CONFIDENTIAL SEPARATION AGREEMENT
AND GENERAL RELEASE
John Place ("Employee") and CoStar Realty Information, Inc. (including its predecessors, "CoStar" or "Employer") agree to terminate their employment relationship on the following basis:
1. Last Day of Employment. Employee and CoStar agree that Employee shall separate his employment with CoStar effective May 10, 2001 (the "Separation Date"). The parties agree that for certain purposes of this Agreement, the date of July 9, 2001 (the "Termination Date") shall be treated as Employee's last day of employment with CoStar. Within 30 days after the Separation Date, Employee will return all of CoStar's property, including without limitation keys, phones, computers, credit cards, records, and files (electronic or other) and will cooperate fully with CoStar's managers and employees in a professional manner to assure a smooth transition. Employee acknowledges that he shall have thirty (30) days from the Separation Date to execute and deliver this Agreement to CoStar.
2. Consideration. (a) In consideration for Employee's agreement and commitments set forth in this Confidential Separation Agreement and General Release (the "Agreement"), CoStar agrees that for the period from the Separation Date until December 31, 2001, CoStar will pay Employee's current base salary of $10,769.23 bi-weekly in accordance with the normal payroll practices of CoStar then in effect, and subject to all federal, state and local taxes and withholdings and any other required withholdings.

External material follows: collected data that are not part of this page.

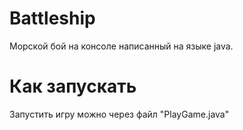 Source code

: # Battleship

Морской бой на консоле написанный на языке java.

# Как запускать

Запустить игру можно через файл "PlayGame.java"
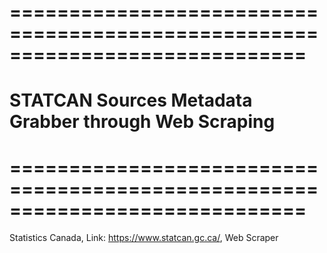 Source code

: # =============================================================================
# STATCAN Sources Metadata Grabber through Web Scraping
# =============================================================================
Statistics Canada, Link: https://www.statcan.gc.ca/, Web Scraper
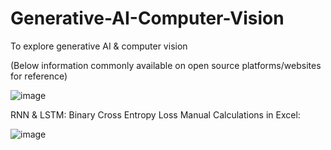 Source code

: # Generative-AI-Computer-Vision
To explore generative AI &amp; computer vision


(Below information commonly available on open source platforms/websites for reference)

![image](https://github.com/vivekanandpkr/Generative-AI-Computer-Vision/assets/21027388/ad8856da-f2f8-4881-8cbc-4d8f039cf147)


RNN & LSTM:
Binary Cross Entropy Loss Manual Calculations in Excel:

![image](https://github.com/vivekanandpkr/Generative-AI-Computer-Vision/assets/21027388/a63c6dae-8663-4f9a-809f-3584e56ab3b2)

(b) CoStar further agrees that, in consideration for Employee's agreement and commitments herein, pursuant to Section 7(a) of the Employment Agreement, dated May 1, 2000, between CoStar and the Employee (the "Employment Agreement"), all of Employee's unvested options due to vest within the twelve (12) month period following the Separation Date shall vest on the Separation Date. CoStar and Employee acknowledge that Employee shall have ninety (90) days from the Termination Date to exercise any options granted to Employee under CoStar Group, Inc.'s 1998 Stock Incentive Plan.

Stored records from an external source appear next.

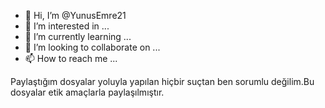 - 👋 Hi, I’m @YunusEmre21
- 👀 I’m interested in ...
- 🌱 I’m currently learning ...
- 💞️ I’m looking to collaborate on ...
- 📫 How to reach me ...

Paylaştığım dosyalar yoluyla yapılan hiçbir suçtan ben sorumlu değilim.Bu dosyalar etik amaçlarla paylaşılmıştır.
<!---
YunusEmre21/YunusEmre21 is a ✨ special ✨ repository because its `README.md` (this file) appears on your GitHub profile.
You can click the Preview link to take a look at your changes.
--->
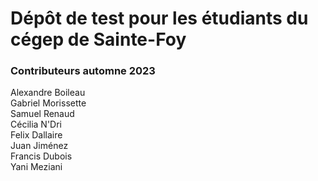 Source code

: # Dépôt de test pour les étudiants du cégep de Sainte-Foy

### Contributeurs automne 2023
Alexandre Boileau  
Gabriel Morissette   
Samuel Renaud  
Cécilia N'Dri  
Felix Dallaire  
Juan Jiménez  
Francis Dubois  
Yani Meziani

(c) In consideration for Employee's agreement and commitments herein, CoStar agrees to continue providing Employee with access to CoStar's employee health and benefit plans then in effect to the Termination Date, and subject to any and all required withholdings and employee contributions.

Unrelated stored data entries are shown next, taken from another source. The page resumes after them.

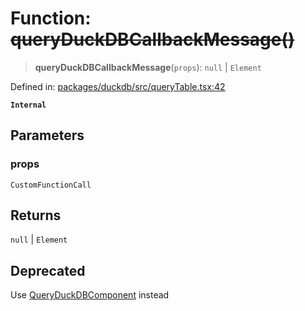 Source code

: # Function: ~~queryDuckDBCallbackMessage()~~

> **queryDuckDBCallbackMessage**(`props`): `null` \| `Element`

Defined in: [packages/duckdb/src/queryTable.tsx:42](https://github.com/GeoDaCenter/openassistant/blob/a9f2271d1019f6c25c10dd4b3bdb64fcf16999b2/packages/duckdb/src/queryTable.tsx#L42)

**`Internal`**

## Parameters

### props

`CustomFunctionCall`

## Returns

`null` \| `Element`

## Deprecated

Use [QueryDuckDBComponent](QueryDuckDBComponent.md) instead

(d) CoStar further agrees that, in consideration for Employee's agreement and commitments herein, CoStar will (i) pay Employee an annual bonus for the year ended December 31, 2000 in the amount of $46,667, subject to federal, state and local taxes and withholdings and any other required withholdings, within thirty (30) days from the date CoStar receives this Agreement signed by Employee; (ii) pay Employee an annual bonus for the period from January 1, 2001 to the Separation Date in the amount of $23,333, subject to federal, state and local taxes and withholdings and any other required withholdings, within thirty (30) days from the date CoStar receives this Agreement signed by Employee; and (iii) reimburse Employee for his reasonable and necessary business related expenses for which Employee incurred prior to the Separation Date and which Employee submits to CoStar a properly completed expense report within thirty (30) days from the Separation Date. Employee agrees that CoStar may set off an amount equal to $717.50 from the bonus amounts set forth above, as reimbursement to CoStar for personal charges made by Employee on a CoStar-issued credit card. The parties agree that
Employee shall not receive (A) any bonus of any kind from CoStar for any periods after the Separation Date, or (B) any reimbursement from CoStar of any relocation expenses.
(e) CoStar further agrees that, in consideration for Employee's agreements and commitments herein, CoStar will pay Employee a lump sum amount of $3,868.85, subject to federal, state and local taxes and withholdings and any other required withholdings, for his accrued and unused vacation time, within thirty (30) days from the date CoStar receives this Agreement signed by Employee. The parties agree that Employee shall not be entitled to accrue any vacation pay for any periods after the Separation Date.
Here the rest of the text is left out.